Work required
Where the word "controller" shows up in the entries below, please copy the whole line.

Stored data entries:
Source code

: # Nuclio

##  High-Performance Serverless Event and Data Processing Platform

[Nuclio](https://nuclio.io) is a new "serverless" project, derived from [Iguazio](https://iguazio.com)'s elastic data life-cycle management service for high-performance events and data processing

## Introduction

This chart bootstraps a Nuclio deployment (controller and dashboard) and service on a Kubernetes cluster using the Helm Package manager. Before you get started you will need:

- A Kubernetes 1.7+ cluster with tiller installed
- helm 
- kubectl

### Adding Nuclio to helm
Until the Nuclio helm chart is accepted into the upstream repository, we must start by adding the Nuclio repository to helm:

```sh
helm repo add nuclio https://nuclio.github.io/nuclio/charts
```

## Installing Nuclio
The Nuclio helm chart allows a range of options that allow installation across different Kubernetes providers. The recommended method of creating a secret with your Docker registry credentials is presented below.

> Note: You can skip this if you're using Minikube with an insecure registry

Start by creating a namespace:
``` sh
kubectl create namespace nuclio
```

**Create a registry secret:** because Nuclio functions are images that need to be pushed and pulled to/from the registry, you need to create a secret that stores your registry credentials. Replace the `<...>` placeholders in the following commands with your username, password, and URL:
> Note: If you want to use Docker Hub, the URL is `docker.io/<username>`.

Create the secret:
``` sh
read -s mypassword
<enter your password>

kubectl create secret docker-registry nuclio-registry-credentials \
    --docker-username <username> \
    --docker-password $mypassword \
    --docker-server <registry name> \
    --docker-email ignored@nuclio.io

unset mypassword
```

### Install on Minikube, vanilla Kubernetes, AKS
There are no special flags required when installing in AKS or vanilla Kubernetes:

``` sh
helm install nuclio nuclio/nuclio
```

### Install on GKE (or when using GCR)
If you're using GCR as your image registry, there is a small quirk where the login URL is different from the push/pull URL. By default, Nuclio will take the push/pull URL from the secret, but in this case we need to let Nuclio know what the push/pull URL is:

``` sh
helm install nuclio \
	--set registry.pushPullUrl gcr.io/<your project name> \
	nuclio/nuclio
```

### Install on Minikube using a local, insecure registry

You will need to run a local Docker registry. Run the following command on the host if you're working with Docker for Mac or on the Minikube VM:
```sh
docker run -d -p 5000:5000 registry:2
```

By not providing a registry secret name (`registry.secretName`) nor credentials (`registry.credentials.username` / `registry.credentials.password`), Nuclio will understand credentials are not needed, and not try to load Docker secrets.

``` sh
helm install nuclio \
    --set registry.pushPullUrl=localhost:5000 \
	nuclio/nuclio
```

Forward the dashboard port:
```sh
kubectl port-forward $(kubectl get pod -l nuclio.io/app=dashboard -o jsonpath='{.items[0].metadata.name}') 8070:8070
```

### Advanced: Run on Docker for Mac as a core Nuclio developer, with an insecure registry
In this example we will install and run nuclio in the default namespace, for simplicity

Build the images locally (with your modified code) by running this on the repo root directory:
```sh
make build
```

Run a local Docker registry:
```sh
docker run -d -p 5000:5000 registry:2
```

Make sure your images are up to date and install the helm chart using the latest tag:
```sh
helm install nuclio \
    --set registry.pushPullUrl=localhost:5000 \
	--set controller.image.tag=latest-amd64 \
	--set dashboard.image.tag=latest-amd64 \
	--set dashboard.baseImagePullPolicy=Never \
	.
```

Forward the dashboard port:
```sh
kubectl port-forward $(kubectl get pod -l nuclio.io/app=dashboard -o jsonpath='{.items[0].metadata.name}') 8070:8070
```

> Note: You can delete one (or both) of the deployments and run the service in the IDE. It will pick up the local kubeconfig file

Task result
This chart bootstraps a Nuclio deployment (controller and dashboard) and service on a Kubernetes cluster using the Helm Package manager. Before you get started you will need:
	--set controller.image.tag=latest-amd64 \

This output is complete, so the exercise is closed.